(Rendered images with source text)
• • • • • • •

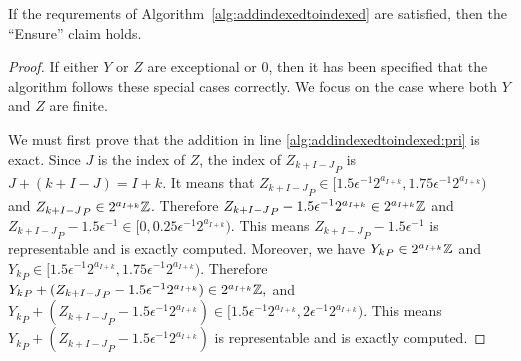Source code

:     \begin{lem}
      If the requrements of Algorithm~\ref{alg:addindexedtoindexed} are satisfied, then the ``Ensure'' claim holds.
      \label{lem:reduce}
    \end{lem}
    \begin{proof}
      If either $Y$ or $Z$ are exceptional or 0, then it has been specified that the algorithm follows these special cases correctly. We focus on the case where both $Y$ and $Z$ are finite.

      We must first prove that the addition in line \ref{alg:addindexedtoindexed:pri} is exact.
      Since $J$ is the index of $Z$, the index of ${Z_{k + I-J}}_P$ is
      $J + (k + I -J) = I + k$. It means that
      \(
        {Z_{k + I-J}}_P \in [1.5 \epsilon^{-1} 2^{a_{I+k}}, 1.75 \epsilon^{-1} 2^{a_{I+k}})
      \)
      and ${Z_{k + I-J}}_P \in 2^{a_{I+k}} \mathbb{Z}$.
      Therefore ${Z_{k + I-J}}_P - 1.5 \epsilon^{-1}  2^{a_{I+k}} \in 2^{a_{I+k}} \mathbb{Z}$
      and ${Z_{k + I-J}}_P - 1.5 \epsilon^{-1} \in [0, 0.25 \epsilon^{-1} 2^{a_{I+k}})$.
      This means ${Z_{k + I-J}}_P - 1.5 \epsilon^{-1}$ is representable and is
      exactly computed.
      Moreover, we have ${Y_{k}}_P \in 2^{a_{I+k}} \mathbb{Z}$ and
      \(
        {Y_{k}}_P \in [1.5 \epsilon^{-1} 2^{a_{I+k}}, 1.75 \epsilon^{-1} 2^{a_{I+k}})
      \).
      Therefore
      \(
        {Y_{k}}_P + ({Z_{k + I-J}}_P - 1.5 \epsilon^{-1}  2^{a_{I+k}})
          \in 2^{a_{I+k}} \mathbb{Z},
      \)
      and
      \(
        {Y_{k}}_P + ({Z_{k + I-J}}_P - 1.5 \epsilon^{-1}  2^{a_{I+k}})
          \in [1.5 \epsilon^{-1} 2^{a_{I+k}}, 2 \epsilon^{-1} 2^{a_{I+k}})
      \).
      This means ${Y_{k}}_P + ({Z_{k + I-J}}_P - 1.5 \epsilon^{-1}  2^{a_{I+k}})$
      is representable and is exactly computed.
    \end{proof}

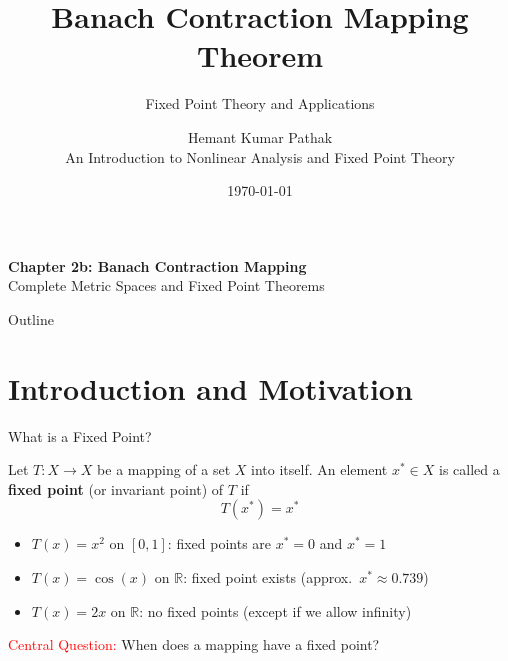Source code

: \documentclass[aspectratio=169,10pt]{beamer}
\title[Banach Contraction Mapping]{Banach Contraction Mapping Theorem}
\subtitle{Fixed Point Theory and Applications}
\author[Pathak]{Hemant Kumar Pathak\\An Introduction to Nonlinear Analysis and Fixed Point Theory}
\date{\today}
\institute{Lecture Notes on Nonlinear Analysis}
\begin{document}
\begin{frame}
    \titlepage
    \vspace{0.5cm}
    \begin{center}
        \textbf{Chapter 2b: Banach Contraction Mapping}\\
        Complete Metric Spaces and Fixed Point Theorems
    \end{center}
\end{frame}

\begin{frame}[allowframebreaks]{Outline}
    \tableofcontents
\end{frame}

\section{Introduction and Motivation}

\begin{frame}{What is a Fixed Point?}
    \begin{definition}
        Let $T: X \to X$ be a mapping of a set $X$ into itself. An element $x^* \in X$ is called a \textbf{fixed point} (or invariant point) of $T$ if
        \[
            T(x^*) = x^*
        \]
    \end{definition}

    \vspace{0.3cm}
    \begin{example}
        \begin{itemize}
            \item $T(x) = x^2$ on $[0,1]$: fixed points are $x^* = 0$ and $x^* = 1$
            \item $T(x) = \cos(x)$ on $\mathbb{R}$: fixed point exists (approx.~$x^* \approx 0.739$)
            \item $T(x) = 2x$ on $\mathbb{R}$: no fixed points (except if we allow infinity)
        \end{itemize}
    \end{example}

    \vspace{0.3cm}
    \begin{center}
        \textcolor{red}{Central Question:} When does a mapping have a fixed point?
    \end{center}
\end{frame}
\end{document}
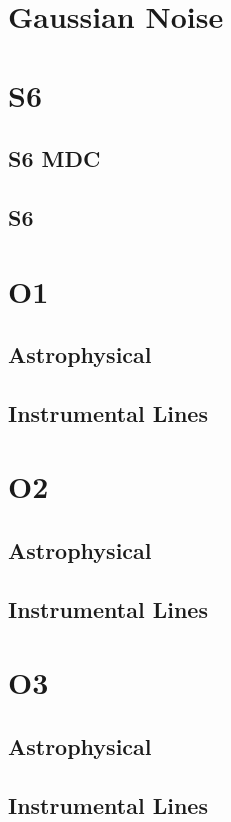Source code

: \section{Gaussian Noise}

\section{S6}

\subsection{S6 MDC}

\subsection{S6}

\section{O1}

\subsection{Astrophysical}

\subsection{Instrumental Lines}

\section{O2}

\subsection{Astrophysical}

\subsection{Instrumental Lines}

\section{O3}

\subsection{Astrophysical}

\subsection{Instrumental Lines}
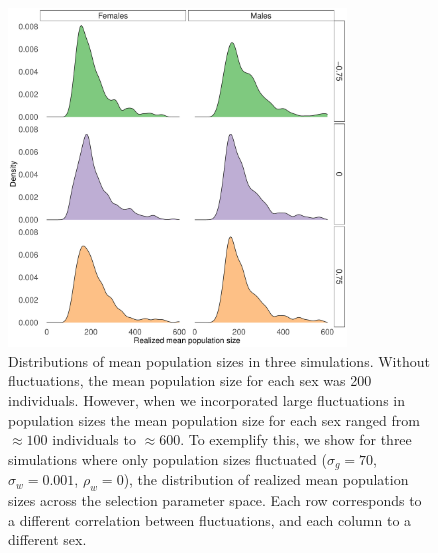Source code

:\documentclass[12pt]{article}
\begin{document}
\clearpage
\begin{figure}[H]
  \centerline{\includegraphics[width=0.8\textwidth]{realized_average.pdf}}
  \caption{ Distributions of mean population sizes in three simulations. Without fluctuations, the mean population size for each sex was 200 individuals. However, when we incorporated large fluctuations in population sizes the mean population size for each sex ranged from $\approx 100$ individuals to $\approx 600$. To exemplify this, we show for three simulations where only population sizes fluctuated ($\sigma_{g}=70$, $\sigma_{w}=0.001$, $\rho_{w}=0$), the distribution of realized mean population sizes across the selection parameter space. Each row corresponds to a different correlation between fluctuations, and each column to a different sex.  }

\end{figure}

\clearpage
\end{document}

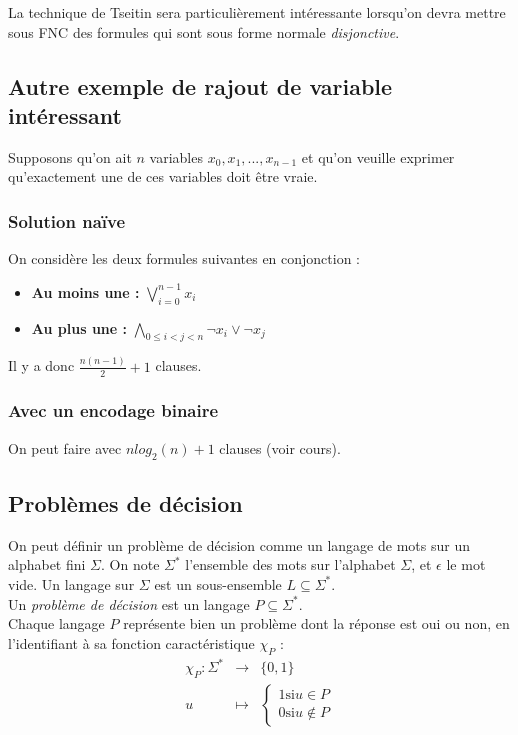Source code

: \documentclass[a4paper]{article}
\begin{document}
  La technique de Tseitin sera particulièrement intéressante lorsqu'on devra mettre
  sous FNC des formules qui sont sous forme normale \textit{disjonctive}.

  \subsection{Autre exemple de rajout de variable intéressant}
  Supposons qu'on ait $n$ variables $x_0, x_1, ..., x_{n-1}$ et qu'on veuille
  exprimer qu'exactement une de ces variables doit être vraie. 

    \subsubsection{Solution naïve}
    On considère les deux formules suivantes en conjonction :
    \begin{itemize}
      \item \textbf{Au moins une :} $\bigvee^{n-1}_{i=0} x_i$
      \item \textbf{Au plus une :} $\bigwedge_{0 \leq i < j < n} \lnot x_i \lor \lnot x_j $
    \end{itemize}
    Il y a donc $\frac{n(n-1)}{2} + 1$ clauses.

    \subsubsection{Avec un encodage binaire}
    On peut faire avec $n log_2(n) + 1$ clauses (voir cours).

  \subsection{Problèmes de décision}
  On peut définir un problème de décision comme un langage de mots sur un alphabet
  fini $\Sigma$. On note $\Sigma^*$ l'ensemble des mots sur l'alphabet $\Sigma$, et
  $\epsilon$ le mot vide. Un langage sur $\Sigma$ est un sous-ensemble $L \subseteq \Sigma^*$. \\

  Un \textit{problème de décision} est un langage $P \subseteq \Sigma^*$.\\

  Chaque langage $P$ représente bien un problème dont la réponse est oui ou non, 
  en l'identifiant à sa fonction caractéristique $\chi_P$ :
  \begin{align*}
    \chi_P : \Sigma^* & \rightarrow & \{0,1\} \\
    u & \mapsto & \begin{cases}1 \text{si} u \in P \\ 0 \text{si} u \not \in P\end{cases}
  \end{align*}
\end{document}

• • • • • • •

(Work required): A verbatim copy of all the records, minus the pictures, is the expected answer.

(Exercise answer):
Source code

:     \begin{lem}
      If the requrements of Algorithm~\ref{alg:addindexedtoindexed} are satisfied, then the ``Ensure'' claim holds.
      \label{lem:reduce}
    \end{lem}
    \begin{proof}
      If either $Y$ or $Z$ are exceptional or 0, then it has been specified that the algorithm follows these special cases correctly. We focus on the case where both $Y$ and $Z$ are finite.

      We must first prove that the addition in line \ref{alg:addindexedtoindexed:pri} is exact.
      Since $J$ is the index of $Z$, the index of ${Z_{k + I-J}}_P$ is
      $J + (k + I -J) = I + k$. It means that
      \(
        {Z_{k + I-J}}_P \in [1.5 \epsilon^{-1} 2^{a_{I+k}}, 1.75 \epsilon^{-1} 2^{a_{I+k}})
      \)
      and ${Z_{k + I-J}}_P \in 2^{a_{I+k}} \mathbb{Z}$.
      Therefore ${Z_{k + I-J}}_P - 1.5 \epsilon^{-1}  2^{a_{I+k}} \in 2^{a_{I+k}} \mathbb{Z}$
      and ${Z_{k + I-J}}_P - 1.5 \epsilon^{-1} \in [0, 0.25 \epsilon^{-1} 2^{a_{I+k}})$.
      This means ${Z_{k + I-J}}_P - 1.5 \epsilon^{-1}$ is representable and is
      exactly computed.
      Moreover, we have ${Y_{k}}_P \in 2^{a_{I+k}} \mathbb{Z}$ and
      \(
        {Y_{k}}_P \in [1.5 \epsilon^{-1} 2^{a_{I+k}}, 1.75 \epsilon^{-1} 2^{a_{I+k}})
      \).
      Therefore
      \(
        {Y_{k}}_P + ({Z_{k + I-J}}_P - 1.5 \epsilon^{-1}  2^{a_{I+k}})
          \in 2^{a_{I+k}} \mathbb{Z},
      \)
      and
      \(
        {Y_{k}}_P + ({Z_{k + I-J}}_P - 1.5 \epsilon^{-1}  2^{a_{I+k}})
          \in [1.5 \epsilon^{-1} 2^{a_{I+k}}, 2 \epsilon^{-1} 2^{a_{I+k}})
      \).
      This means ${Y_{k}}_P + ({Z_{k + I-J}}_P - 1.5 \epsilon^{-1}  2^{a_{I+k}})$
      is representable and is exactly computed.
    \end{proof}

Source code

: \documentclass[aspectratio=169,10pt]{beamer}
\title[Banach Contraction Mapping]{Banach Contraction Mapping Theorem}
\subtitle{Fixed Point Theory and Applications}
\author[Pathak]{Hemant Kumar Pathak\\An Introduction to Nonlinear Analysis and Fixed Point Theory}
\date{\today}
\institute{Lecture Notes on Nonlinear Analysis}
\begin{document}
\begin{frame}
    \titlepage
    \vspace{0.5cm}
    \begin{center}
        \textbf{Chapter 2b: Banach Contraction Mapping}\\
        Complete Metric Spaces and Fixed Point Theorems
    \end{center}
\end{frame}

\begin{frame}[allowframebreaks]{Outline}
    \tableofcontents
\end{frame}

\section{Introduction and Motivation}

\begin{frame}{What is a Fixed Point?}
    \begin{definition}
        Let $T: X \to X$ be a mapping of a set $X$ into itself. An element $x^* \in X$ is called a \textbf{fixed point} (or invariant point) of $T$ if
        \[
            T(x^*) = x^*
        \]
    \end{definition}

    \vspace{0.3cm}
    \begin{example}
        \begin{itemize}
            \item $T(x) = x^2$ on $[0,1]$: fixed points are $x^* = 0$ and $x^* = 1$
            \item $T(x) = \cos(x)$ on $\mathbb{R}$: fixed point exists (approx.~$x^* \approx 0.739$)
            \item $T(x) = 2x$ on $\mathbb{R}$: no fixed points (except if we allow infinity)
        \end{itemize}
    \end{example}

    \vspace{0.3cm}
    \begin{center}
        \textcolor{red}{Central Question:} When does a mapping have a fixed point?
    \end{center}
\end{frame}
\end{document}
Source code

: \section{Gaussian Noise}

\section{S6}

\subsection{S6 MDC}

\subsection{S6}

\section{O1}

\subsection{Astrophysical}

\subsection{Instrumental Lines}

\section{O2}

\subsection{Astrophysical}

\subsection{Instrumental Lines}

\section{O3}

\subsection{Astrophysical}

\subsection{Instrumental Lines}
Source code

:\documentclass[12pt]{article}
\begin{document}
\clearpage
\begin{figure}[H]
  \centerline{\includegraphics[width=0.8\textwidth]{realized_average.pdf}}
  \caption{ Distributions of mean population sizes in three simulations. Without fluctuations, the mean population size for each sex was 200 individuals. However, when we incorporated large fluctuations in population sizes the mean population size for each sex ranged from $\approx 100$ individuals to $\approx 600$. To exemplify this, we show for three simulations where only population sizes fluctuated ($\sigma_{g}=70$, $\sigma_{w}=0.001$, $\rho_{w}=0$), the distribution of realized mean population sizes across the selection parameter space. Each row corresponds to a different correlation between fluctuations, and each column to a different sex.  }

\end{figure}

\clearpage
\end{document}

Source code

: \documentclass[a4paper]{article}
\begin{document}
  La technique de Tseitin sera particulièrement intéressante lorsqu'on devra mettre
  sous FNC des formules qui sont sous forme normale \textit{disjonctive}.

  \subsection{Autre exemple de rajout de variable intéressant}
  Supposons qu'on ait $n$ variables $x_0, x_1, ..., x_{n-1}$ et qu'on veuille
  exprimer qu'exactement une de ces variables doit être vraie. 

    \subsubsection{Solution naïve}
    On considère les deux formules suivantes en conjonction :
    \begin{itemize}
      \item \textbf{Au moins une :} $\bigvee^{n-1}_{i=0} x_i$
      \item \textbf{Au plus une :} $\bigwedge_{0 \leq i < j < n} \lnot x_i \lor \lnot x_j $
    \end{itemize}
    Il y a donc $\frac{n(n-1)}{2} + 1$ clauses.

    \subsubsection{Avec un encodage binaire}
    On peut faire avec $n log_2(n) + 1$ clauses (voir cours).

  \subsection{Problèmes de décision}
  On peut définir un problème de décision comme un langage de mots sur un alphabet
  fini $\Sigma$. On note $\Sigma^*$ l'ensemble des mots sur l'alphabet $\Sigma$, et
  $\epsilon$ le mot vide. Un langage sur $\Sigma$ est un sous-ensemble $L \subseteq \Sigma^*$. \\

  Un \textit{problème de décision} est un langage $P \subseteq \Sigma^*$.\\

  Chaque langage $P$ représente bien un problème dont la réponse est oui ou non, 
  en l'identifiant à sa fonction caractéristique $\chi_P$ :
  \begin{align*}
    \chi_P : \Sigma^* & \rightarrow & \{0,1\} \\
    u & \mapsto & \begin{cases}1 \text{si} u \in P \\ 0 \text{si} u \not \in P\end{cases}
  \end{align*}
\end{document}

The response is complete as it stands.